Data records
%%
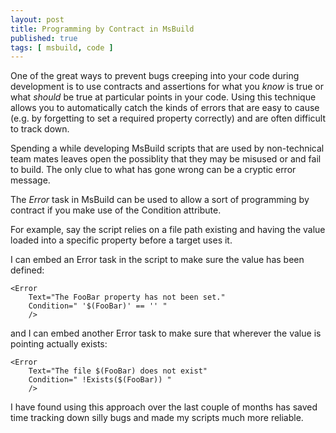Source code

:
 ```yaml
---
layout: post
title: Programming by Contract in MsBuild
published: true
tags: [ msbuild, code ]
---
```


One of the great ways to prevent bugs creeping into your code during development 
is to use contracts and assertions for what you *know* is true or what 
*should* be true at particular points in your code. Using this technique allows 
you to automatically catch the kinds of errors that are easy to cause (e.g. by
forgetting to set a required property correctly) and are often difficult to 
track down.

Spending a while developing MsBuild scripts that are used by non-technical 
team mates leaves open the possiblity that they may be misused or and fail to 
build. The only clue to what has gone wrong can be a cryptic error message.

The *Error* task in MsBuild can be used to allow a sort of programming by
contract if you make use of the Condition attribute.

For example, say the script relies on a file path existing and having the 
value loaded into a specific property before a target uses it.

I can embed an Error task in the script to make sure the value has been defined:

	<Error 
		Text="The FooBar property has not been set." 
		Condition=" '$(FooBar)' == '' " 
		/>

and I can embed another Error task to make sure that wherever the value is pointing 
actually exists:

	<Error 
		Text="The file $(FooBar) does not exist" 
		Condition=" !Exists($(FooBar)) " 
		/>

I have found using this approach over the last couple of months has saved 
time tracking down silly bugs and made my scripts much more reliable.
%%
• **Work request**
Check each line in the records for the word "that" and say how many have it, with nothing else.

• **Written response**
4